Oil explorer Gulfsands rejects bid approach
LONDON |
LONDON (Reuters) - Gulfsands Petroleum (GPX.L) has rejected a takeover approach of around 350 pence per share from an Indian company, ahead of a possible upgrade to its oil reserves which could boost the company's valuation.
The Syrian-focused oil explorer on Friday rejected the approach as too low although the advance sent Gulfsands' shares up 22 percent on Thursday and by as much as 2 percent on Friday to an all-time high of 319 pence.
"The board is unanimously of the view that the proposal is wholly inadequate and materially undervalues the company," Gulfsands said in a statement.
The approach was at 350 pence per share, according to a source familiar with the situation, and would value the company at around 424 million pounds ($644.4 million).
Analysts at Collins Stewart said they expected the company to upgrade its reserves estimates in the next two weeks which would likely improve the company's valuation, but Fox-Davies Capital cautioned that an offer of more than 400 pence per share could be out of reach.
"Our valuation of the company is about 300 pence, which even allowing for a control premium would result in a possible offer just below 400 pence," Fox-Davies Capital said in a note.
RBS analyst Phil Corbett said he has a 345 pence target price for Gulfsands, with possible further upside in the long term.
"It's not that difficult to see these shares at 400 pence but that is probably the blue sky case," said Corbett.

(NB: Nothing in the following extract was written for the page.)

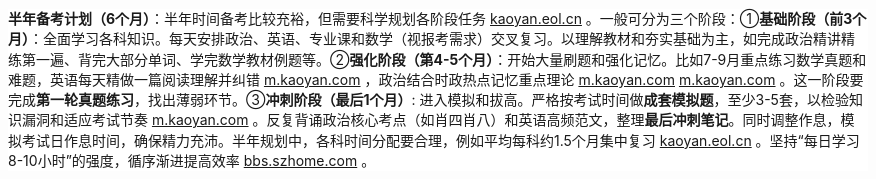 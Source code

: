 **半年备考计划（6个月）**：半年时间备考比较充裕，但需要科学规划各阶段任务 [kaoyan.eol.cn](https://kaoyan.eol.cn/zaizhi/article/p3427#:~:text=match%20at%20L56%20%E5%AF%B9%E4%BA%8E%E5%A4%A7%E5%A4%9A%E6%95%B0%E5%9C%A8%E8%81%8C%E4%BA%BA%E5%91%98%E6%9D%A5%E8%AF%B4%EF%BC%8C%E6%8F%90%E5%89%8D%E5%8D%8A%E5%B9%B4%E8%BF%9B%E8%A1%8C%E5%A4%87%E8%80%83%E6%98%AF%E5%8F%AF%E8%A1%8C%E7%9A%84%E3%80%82%E5%B0%BD%E7%AE%A1%E8%B6%8A%E6%97%A9%E5%87%86%E5%A4%87%E8%B6%8A%E6%9C%89%E5%88%A9%EF%BC%8C%E7%84%B6%E8%80%8C%E9%89%B4%E4%BA%8E%E5%B7%A5%E4%BD%9C%E7%9A%84%E7%B9%81%E5%BF%99%EF%BC%8C%E5%BE%88%E5%A4%9A%E4%BA%BA%E7%A1%AE%E5%AE%9E%E5%BE%88%E9%9A%BE%E6%8A%BD%E5%87%BA%E5%A4%A7%E9%87%8F%E7%9A%84%E6%97%B6%E9%97%B4%E8%BF%9B%E8%A1%8C%E5%A4%8D%E4%B9%A0%E3%80%82%E5%80%98%E8%8B%A5%E4%BD%A0%E6%8A%A5%E8%80%83%E7%9A%84%E6%98%AF%E4%B8%93%E7%A1%95%EF%BC%8C%E4%B8%80%E8%88%AC%E9%9C%80%E8%A6%81%E5%BA%94%E5%AF%B9%20%E5%9B%9B%E9%97%A8%E8%AF%BE%E7%A8%8B%E3%80%82%E5%B9%B3%E5%9D%87%E4%B8%8B%E6%9D%A5%E6%AF%8F%E9%97%A8%E8%AF%BE%E7%A8%8B%E7%9A%84%E5%A4%8D%E4%B9%A0%E6%97%B6%E9%97%B4%E5%A4%A7%E6%A6%82%E4%B8%BA%E4%B8%80%E4%B8%AA%E5%8D%8A%E6%9C%88%EF%BC%8C%E5%AF%B9%E4%BA%8E%E5%9F%BA%E7%A1%80%E8%BE%83%E5%A5%BD%E7%9A%84%E8%80%83%E7%94%9F%E6%9D%A5%E8%AF%B4%E8%BF%99%E6%98%AF%E4%B8%80%E4%B8%AA%E8%BE%83%E4%B8%BA%E5%90%88%E7%90%86%E7%9A%84%E5%AE%89%E6%8E%92%E3%80%82) 。一般可分为三个阶段：①**基础阶段（前3个月）**：全面学习各科知识。每天安排政治、英语、专业课和数学（视报考需求）交叉复习。以理解教材和夯实基础为主，如完成政治精讲精练第一遍、背完大部分单词、学完数学教材例题等。②**强化阶段（第4-5个月）**：开始大量刷题和强化记忆。比如7-9月重点练习数学真题和难题，英语每天精做一篇阅读理解并纠错 [m.kaoyan.com](https://m.kaoyan.com/www/beikao/jingyan/5f686e4bde2bf.html#:~:text=3%E3%80%81%E7%BB%A7%E7%BB%AD%E5%88%B7%E7%9C%9F%E9%A2%98) ，政治结合时政热点记忆重点理论 [m.kaoyan.com](https://m.kaoyan.com/www/beikao/jingyan/5f686e4bde2bf.html#:~:text=%E9%A6%96%E5%85%88%E5%AF%B9%E4%BA%8E%E9%80%89%E6%8B%A9%E9%A2%98%E5%A4%A7%E5%AE%B6%E4%BB%8D%E7%84%B6%E8%A6%81%E5%AD%A6%E4%BC%9A%E5%9C%A8%E7%90%86%E8%A7%A3%E7%9A%84%E5%9F%BA%E7%A1%80%E4%B8%8A%E5%8E%BB%E8%AE%B0%E5%BF%86%EF%BC%8C%E8%A6%81%E5%AD%A6%E4%BC%9A%E6%AF%94%E8%BE%83%E5%BC%8F%E8%AE%B0%E5%BF%86%EF%BC%8C%E8%A6%81%E6%8A%8A%E6%8F%A1%E9%87%8D%E8%A6%81%E7%90%86%E8%AE%BA%E3%80%82)  [m.kaoyan.com](https://m.kaoyan.com/www/beikao/jingyan/5f686e4bde2bf.html#:~:text=5%E3%80%81%E5%BD%93%E4%BB%A3%E4%B8%96%E7%95%8C%E7%BB%8F%E6%B5%8E%E4%B8%8E%E6%94%BF%E6%B2%BB) 。这一阶段要完成**第一轮真题练习**，找出薄弱环节。③**冲刺阶段（最后1个月）**: 进入模拟和拔高。严格按考试时间做**成套模拟题**，至少3-5套，以检验知识漏洞和适应考试节奏 [m.kaoyan.com](https://m.kaoyan.com/www/beikao/jingyan/5f686e4bde2bf.html#:~:text=2%E3%80%8111%E6%9C%88%E4%BB%BD) 。反复背诵政治核心考点（如肖四肖八）和英语高频范文，整理**最后冲刺笔记**。同时调整作息，模拟考试日作息时间，确保精力充沛。半年规划中，各科时间分配要合理，例如平均每科约1.5个月集中复习 [kaoyan.eol.cn](https://kaoyan.eol.cn/zaizhi/article/p3427#:~:text=match%20at%20L56%20%E5%AF%B9%E4%BA%8E%E5%A4%A7%E5%A4%9A%E6%95%B0%E5%9C%A8%E8%81%8C%E4%BA%BA%E5%91%98%E6%9D%A5%E8%AF%B4%EF%BC%8C%E6%8F%90%E5%89%8D%E5%8D%8A%E5%B9%B4%E8%BF%9B%E8%A1%8C%E5%A4%87%E8%80%83%E6%98%AF%E5%8F%AF%E8%A1%8C%E7%9A%84%E3%80%82%E5%B0%BD%E7%AE%A1%E8%B6%8A%E6%97%A9%E5%87%86%E5%A4%87%E8%B6%8A%E6%9C%89%E5%88%A9%EF%BC%8C%E7%84%B6%E8%80%8C%E9%89%B4%E4%BA%8E%E5%B7%A5%E4%BD%9C%E7%9A%84%E7%B9%81%E5%BF%99%EF%BC%8C%E5%BE%88%E5%A4%9A%E4%BA%BA%E7%A1%AE%E5%AE%9E%E5%BE%88%E9%9A%BE%E6%8A%BD%E5%87%BA%E5%A4%A7%E9%87%8F%E7%9A%84%E6%97%B6%E9%97%B4%E8%BF%9B%E8%A1%8C%E5%A4%8D%E4%B9%A0%E3%80%82%E5%80%98%E8%8B%A5%E4%BD%A0%E6%8A%A5%E8%80%83%E7%9A%84%E6%98%AF%E4%B8%93%E7%A1%95%EF%BC%8C%E4%B8%80%E8%88%AC%E9%9C%80%E8%A6%81%E5%BA%94%E5%AF%B9%20%E5%9B%9B%E9%97%A8%E8%AF%BE%E7%A8%8B%E3%80%82%E5%B9%B3%E5%9D%87%E4%B8%8B%E6%9D%A5%E6%AF%8F%E9%97%A8%E8%AF%BE%E7%A8%8B%E7%9A%84%E5%A4%8D%E4%B9%A0%E6%97%B6%E9%97%B4%E5%A4%A7%E6%A6%82%E4%B8%BA%E4%B8%80%E4%B8%AA%E5%8D%8A%E6%9C%88%EF%BC%8C%E5%AF%B9%E4%BA%8E%E5%9F%BA%E7%A1%80%E8%BE%83%E5%A5%BD%E7%9A%84%E8%80%83%E7%94%9F%E6%9D%A5%E8%AF%B4%E8%BF%99%E6%98%AF%E4%B8%80%E4%B8%AA%E8%BE%83%E4%B8%BA%E5%90%88%E7%90%86%E7%9A%84%E5%AE%89%E6%8E%92%E3%80%82) 。坚持“每日学习8-10小时”的强度，循序渐进提高效率 [bbs.szhome.com](http://bbs.szhome.com/580-580130-detail-178580272.html#:~:text=%E6%88%91%E6%98%AF7%E6%9C%88%E5%88%9D%E5%BC%80%E5%A7%8B%E5%A4%87%E8%80%83%EF%BC%8C%E6%AF%8F%E5%A4%A9%E5%AD%A6%E4%B9%A0%E6%97%B6%E9%97%B46) 。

Collins Stewart raised its target price to 350 pence per share from 300 on Friday after carrying out a risked assessment of the upside to block 26 in northeast Syria.
"In our view the perceived value of Gulfsands will depend closely on its latest assessment of its reserves in Syria's block 26," said the broker in a note.
Last year, Gulfsands said the block had proved and probable reserves of 40 million barrels of oil equivalent (mboe) with proved, probable and possible reserves of 64 mboe.
Gulfsands is the operator and part-owner of block 26, half of which is held by China's state-run Sinochem (600500.SS).
A source familiar with the situation told Reuters on Friday the bid was from an Indian company, but that the bidder was not Oil and Natural Gas Corp (ONGC) (ONGC.BO), India's state-run explorer, as some analysts had speculated.
Indian Oil Corp (IOC.BO) and Essar Oil (ESRO.BO) have actively sought acquisitions overseas in the past, while another Indian company, Reliance Energy, also has international interests.
Shares in Gulfsands were up 0.16 percent to 312.6 pence by 1508 GMT.